[Collected data]

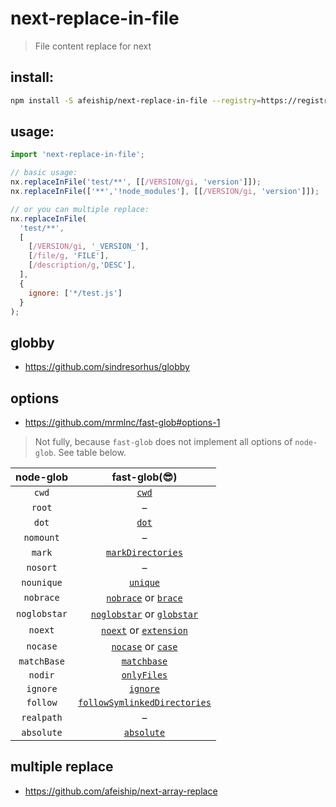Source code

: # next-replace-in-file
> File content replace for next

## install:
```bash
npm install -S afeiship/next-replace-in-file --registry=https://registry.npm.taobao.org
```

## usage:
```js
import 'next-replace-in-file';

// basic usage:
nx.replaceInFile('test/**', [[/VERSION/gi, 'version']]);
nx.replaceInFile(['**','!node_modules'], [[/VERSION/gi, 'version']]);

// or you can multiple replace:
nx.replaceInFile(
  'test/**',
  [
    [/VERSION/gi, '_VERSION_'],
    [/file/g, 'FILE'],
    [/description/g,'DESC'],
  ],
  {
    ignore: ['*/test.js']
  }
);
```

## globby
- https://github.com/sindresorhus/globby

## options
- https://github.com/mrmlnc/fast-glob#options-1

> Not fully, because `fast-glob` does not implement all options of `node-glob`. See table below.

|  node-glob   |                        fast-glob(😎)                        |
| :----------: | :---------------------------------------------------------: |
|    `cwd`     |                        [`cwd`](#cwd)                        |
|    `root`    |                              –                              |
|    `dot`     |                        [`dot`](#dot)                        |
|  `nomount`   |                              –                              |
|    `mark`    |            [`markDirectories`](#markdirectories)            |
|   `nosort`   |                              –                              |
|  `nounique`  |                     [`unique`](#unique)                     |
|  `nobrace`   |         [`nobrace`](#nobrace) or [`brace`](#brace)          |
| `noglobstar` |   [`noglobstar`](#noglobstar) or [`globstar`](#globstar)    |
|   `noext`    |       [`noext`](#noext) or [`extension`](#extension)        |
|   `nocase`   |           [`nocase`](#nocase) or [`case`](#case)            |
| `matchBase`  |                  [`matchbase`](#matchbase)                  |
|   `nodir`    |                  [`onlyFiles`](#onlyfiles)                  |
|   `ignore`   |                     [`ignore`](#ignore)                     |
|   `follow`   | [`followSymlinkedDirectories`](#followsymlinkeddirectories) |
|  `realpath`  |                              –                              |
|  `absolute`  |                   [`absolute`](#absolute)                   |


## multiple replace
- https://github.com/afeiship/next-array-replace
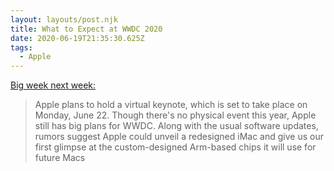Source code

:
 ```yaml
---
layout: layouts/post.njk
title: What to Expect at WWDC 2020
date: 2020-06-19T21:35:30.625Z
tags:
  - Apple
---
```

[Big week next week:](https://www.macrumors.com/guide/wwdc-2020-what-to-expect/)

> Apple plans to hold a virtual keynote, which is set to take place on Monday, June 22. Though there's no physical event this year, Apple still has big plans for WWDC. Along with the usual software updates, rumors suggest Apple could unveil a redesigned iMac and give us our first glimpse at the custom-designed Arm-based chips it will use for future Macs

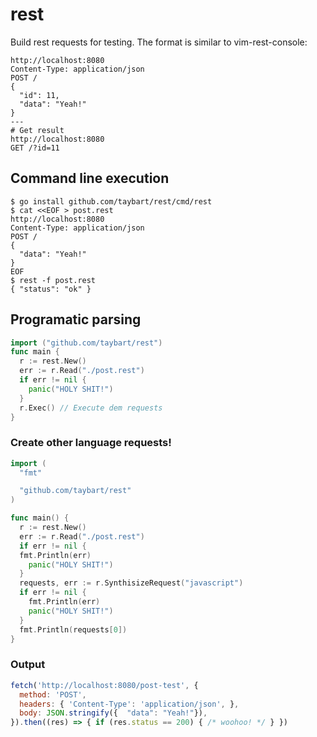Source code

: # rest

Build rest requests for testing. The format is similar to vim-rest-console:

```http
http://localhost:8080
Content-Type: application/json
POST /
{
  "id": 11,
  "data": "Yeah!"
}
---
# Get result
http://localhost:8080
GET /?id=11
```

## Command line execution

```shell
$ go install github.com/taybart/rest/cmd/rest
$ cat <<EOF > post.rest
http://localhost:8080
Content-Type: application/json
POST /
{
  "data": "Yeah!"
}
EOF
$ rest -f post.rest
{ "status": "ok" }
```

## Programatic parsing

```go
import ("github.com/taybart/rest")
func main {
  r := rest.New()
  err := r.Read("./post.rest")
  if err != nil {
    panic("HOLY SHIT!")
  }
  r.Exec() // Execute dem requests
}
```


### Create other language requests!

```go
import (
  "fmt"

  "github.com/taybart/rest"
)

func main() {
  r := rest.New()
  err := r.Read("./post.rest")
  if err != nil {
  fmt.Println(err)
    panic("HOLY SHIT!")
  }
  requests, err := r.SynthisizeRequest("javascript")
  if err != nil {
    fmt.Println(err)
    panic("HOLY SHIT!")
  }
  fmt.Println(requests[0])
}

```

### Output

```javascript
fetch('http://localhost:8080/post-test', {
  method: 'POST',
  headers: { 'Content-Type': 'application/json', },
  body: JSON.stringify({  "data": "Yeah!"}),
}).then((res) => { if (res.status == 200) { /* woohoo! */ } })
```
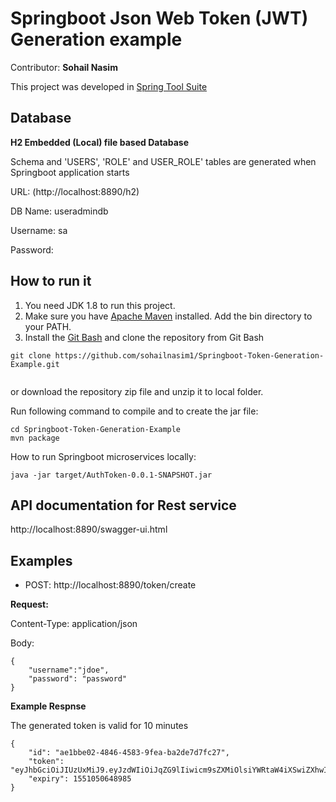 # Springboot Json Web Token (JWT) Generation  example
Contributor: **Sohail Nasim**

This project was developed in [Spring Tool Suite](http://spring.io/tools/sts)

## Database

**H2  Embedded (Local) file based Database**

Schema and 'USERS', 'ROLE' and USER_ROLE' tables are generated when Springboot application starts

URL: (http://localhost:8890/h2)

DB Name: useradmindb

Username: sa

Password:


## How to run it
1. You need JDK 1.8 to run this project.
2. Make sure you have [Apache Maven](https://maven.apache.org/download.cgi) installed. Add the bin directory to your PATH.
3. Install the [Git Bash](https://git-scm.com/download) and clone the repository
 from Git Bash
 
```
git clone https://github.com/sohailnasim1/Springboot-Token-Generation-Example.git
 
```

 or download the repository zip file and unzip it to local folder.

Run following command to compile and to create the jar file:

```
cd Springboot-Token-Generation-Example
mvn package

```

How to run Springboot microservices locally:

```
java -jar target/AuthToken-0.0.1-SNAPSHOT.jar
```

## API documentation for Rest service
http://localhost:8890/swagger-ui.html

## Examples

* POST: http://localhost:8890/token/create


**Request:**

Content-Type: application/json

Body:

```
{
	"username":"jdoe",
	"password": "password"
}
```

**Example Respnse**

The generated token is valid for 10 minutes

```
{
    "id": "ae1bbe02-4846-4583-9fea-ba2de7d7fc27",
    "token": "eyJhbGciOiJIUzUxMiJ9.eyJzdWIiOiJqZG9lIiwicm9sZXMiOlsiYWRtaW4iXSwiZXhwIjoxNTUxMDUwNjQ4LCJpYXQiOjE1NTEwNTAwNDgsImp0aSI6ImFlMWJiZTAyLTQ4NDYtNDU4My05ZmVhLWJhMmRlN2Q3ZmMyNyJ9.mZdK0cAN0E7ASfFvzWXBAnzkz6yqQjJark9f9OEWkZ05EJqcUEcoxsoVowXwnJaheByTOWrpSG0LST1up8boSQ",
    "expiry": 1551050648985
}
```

→ **TASK BRIEF**: Repeat the records in full and exactly, leaving every picture out.

→ **WRITTEN REPLY**:
Source code

: # next-replace-in-file
> File content replace for next

## install:
```bash
npm install -S afeiship/next-replace-in-file --registry=https://registry.npm.taobao.org
```

## usage:
```js
import 'next-replace-in-file';

// basic usage:
nx.replaceInFile('test/**', [[/VERSION/gi, 'version']]);
nx.replaceInFile(['**','!node_modules'], [[/VERSION/gi, 'version']]);

// or you can multiple replace:
nx.replaceInFile(
  'test/**',
  [
    [/VERSION/gi, '_VERSION_'],
    [/file/g, 'FILE'],
    [/description/g,'DESC'],
  ],
  {
    ignore: ['*/test.js']
  }
);
```

## globby
- https://github.com/sindresorhus/globby

## options
- https://github.com/mrmlnc/fast-glob#options-1

> Not fully, because `fast-glob` does not implement all options of `node-glob`. See table below.

|  node-glob   |                        fast-glob(😎)                        |
| :----------: | :---------------------------------------------------------: |
|    `cwd`     |                        [`cwd`](#cwd)                        |
|    `root`    |                              –                              |
|    `dot`     |                        [`dot`](#dot)                        |
|  `nomount`   |                              –                              |
|    `mark`    |            [`markDirectories`](#markdirectories)            |
|   `nosort`   |                              –                              |
|  `nounique`  |                     [`unique`](#unique)                     |
|  `nobrace`   |         [`nobrace`](#nobrace) or [`brace`](#brace)          |
| `noglobstar` |   [`noglobstar`](#noglobstar) or [`globstar`](#globstar)    |
|   `noext`    |       [`noext`](#noext) or [`extension`](#extension)        |
|   `nocase`   |           [`nocase`](#nocase) or [`case`](#case)            |
| `matchBase`  |                  [`matchbase`](#matchbase)                  |
|   `nodir`    |                  [`onlyFiles`](#onlyfiles)                  |
|   `ignore`   |                     [`ignore`](#ignore)                     |
|   `follow`   | [`followSymlinkedDirectories`](#followsymlinkeddirectories) |
|  `realpath`  |                              –                              |
|  `absolute`  |                   [`absolute`](#absolute)                   |


## multiple replace
- https://github.com/afeiship/next-array-replace
Source code

:
 ```yaml
---
layout: layouts/post.njk
title: What to Expect at WWDC 2020
date: 2020-06-19T21:35:30.625Z
tags:
  - Apple
---
```

[Big week next week:](https://www.macrumors.com/guide/wwdc-2020-what-to-expect/)

> Apple plans to hold a virtual keynote, which is set to take place on Monday, June 22. Though there's no physical event this year, Apple still has big plans for WWDC. Along with the usual software updates, rumors suggest Apple could unveil a redesigned iMac and give us our first glimpse at the custom-designed Arm-based chips it will use for future Macs

Source code

: # rest

Build rest requests for testing. The format is similar to vim-rest-console:

```http
http://localhost:8080
Content-Type: application/json
POST /
{
  "id": 11,
  "data": "Yeah!"
}
---
# Get result
http://localhost:8080
GET /?id=11
```

## Command line execution

```shell
$ go install github.com/taybart/rest/cmd/rest
$ cat <<EOF > post.rest
http://localhost:8080
Content-Type: application/json
POST /
{
  "data": "Yeah!"
}
EOF
$ rest -f post.rest
{ "status": "ok" }
```

## Programatic parsing

```go
import ("github.com/taybart/rest")
func main {
  r := rest.New()
  err := r.Read("./post.rest")
  if err != nil {
    panic("HOLY SHIT!")
  }
  r.Exec() // Execute dem requests
}
```


### Create other language requests!

```go
import (
  "fmt"

  "github.com/taybart/rest"
)

func main() {
  r := rest.New()
  err := r.Read("./post.rest")
  if err != nil {
  fmt.Println(err)
    panic("HOLY SHIT!")
  }
  requests, err := r.SynthisizeRequest("javascript")
  if err != nil {
    fmt.Println(err)
    panic("HOLY SHIT!")
  }
  fmt.Println(requests[0])
}

```

### Output

```javascript
fetch('http://localhost:8080/post-test', {
  method: 'POST',
  headers: { 'Content-Type': 'application/json', },
  body: JSON.stringify({  "data": "Yeah!"}),
}).then((res) => { if (res.status == 200) { /* woohoo! */ } })
```
 # Springboot Json Web Token (JWT) Generation  example
Contributor: **Sohail Nasim**

This project was developed in [Spring Tool Suite](http://spring.io/tools/sts)

## Database

**H2  Embedded (Local) file based Database**

Schema and 'USERS', 'ROLE' and USER_ROLE' tables are generated when Springboot application starts

URL: (http://localhost:8890/h2)

DB Name: useradmindb

Username: sa

Password:


## How to run it
1. You need JDK 1.8 to run this project.
2. Make sure you have [Apache Maven](https://maven.apache.org/download.cgi) installed. Add the bin directory to your PATH.
3. Install the [Git Bash](https://git-scm.com/download) and clone the repository
 from Git Bash
 
```
git clone https://github.com/sohailnasim1/Springboot-Token-Generation-Example.git
 
```

 or download the repository zip file and unzip it to local folder.

Run following command to compile and to create the jar file:

```
cd Springboot-Token-Generation-Example
mvn package

```

How to run Springboot microservices locally:

```
java -jar target/AuthToken-0.0.1-SNAPSHOT.jar
```

## API documentation for Rest service
http://localhost:8890/swagger-ui.html

## Examples

* POST: http://localhost:8890/token/create


**Request:**

Content-Type: application/json

Body:

```
{
	"username":"jdoe",
	"password": "password"
}
```

**Example Respnse**

The generated token is valid for 10 minutes

```
{
    "id": "ae1bbe02-4846-4583-9fea-ba2de7d7fc27",
    "token": "eyJhbGciOiJIUzUxMiJ9.eyJzdWIiOiJqZG9lIiwicm9sZXMiOlsiYWRtaW4iXSwiZXhwIjoxNTUxMDUwNjQ4LCJpYXQiOjE1NTEwNTAwNDgsImp0aSI6ImFlMWJiZTAyLTQ4NDYtNDU4My05ZmVhLWJhMmRlN2Q3ZmMyNyJ9.mZdK0cAN0E7ASfFvzWXBAnzkz6yqQjJark9f9OEWkZ05EJqcUEcoxsoVowXwnJaheByTOWrpSG0LST1up8boSQ",
    "expiry": 1551050648985
}
```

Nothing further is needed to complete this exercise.